### Exercise prompt
Extract, verbatim, all lines starting at the one containing "- overlay of notable events" and ending with the final line of the listing, and no others.

# # # # #

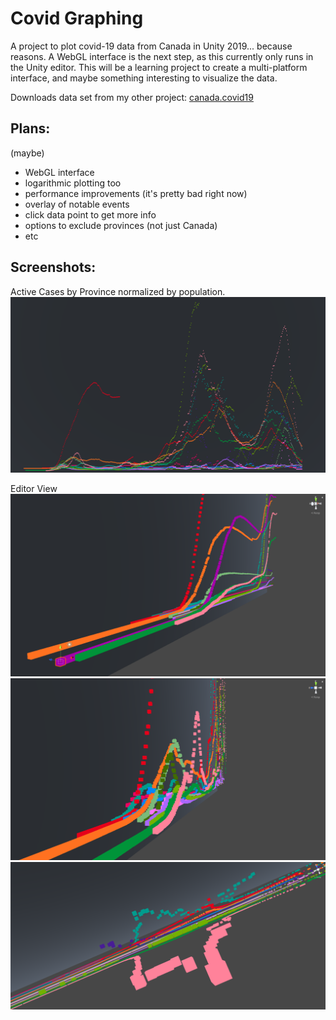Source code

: # Covid Graphing

A project to plot covid-19 data from Canada in Unity 2019... because reasons. A WebGL interface is the next step, as this currently only runs in the Unity editor. This will be a learning project to create a multi-platform interface, and maybe something interesting to visualize the data.

Downloads data set from my other project:
[canada.covid19](https://esklarski.github.io/canada.covid19/)


## Plans:
(maybe)
- WebGL interface
- logarithmic plotting too
- performance improvements (it's pretty bad right now)
- overlay of notable events
- click data point to get more info
- options to exclude provinces (not just Canada)
- etc


## Screenshots:
Active Cases by Province normalized by population.
![Active Cases Chart](Screens/cdn-provs-active-cases-normalized-by-pop.png)

Editor View
![Editor view 1](Screens/sample-editor-view1.png)
![Editor view 2](Screens/sample-editor-view2.png)
![Editor view 3](Screens/sample-editor-view3.png)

# # # # #

### Finished exercise
- overlay of notable events
- click data point to get more info
- options to exclude provinces (not just Canada)
- etc


## Screenshots:
Active Cases by Province normalized by population.
![Active Cases Chart](Screens/cdn-provs-active-cases-normalized-by-pop.png)

Editor View
![Editor view 1](Screens/sample-editor-view1.png)
![Editor view 2](Screens/sample-editor-view2.png)
![Editor view 3](Screens/sample-editor-view3.png)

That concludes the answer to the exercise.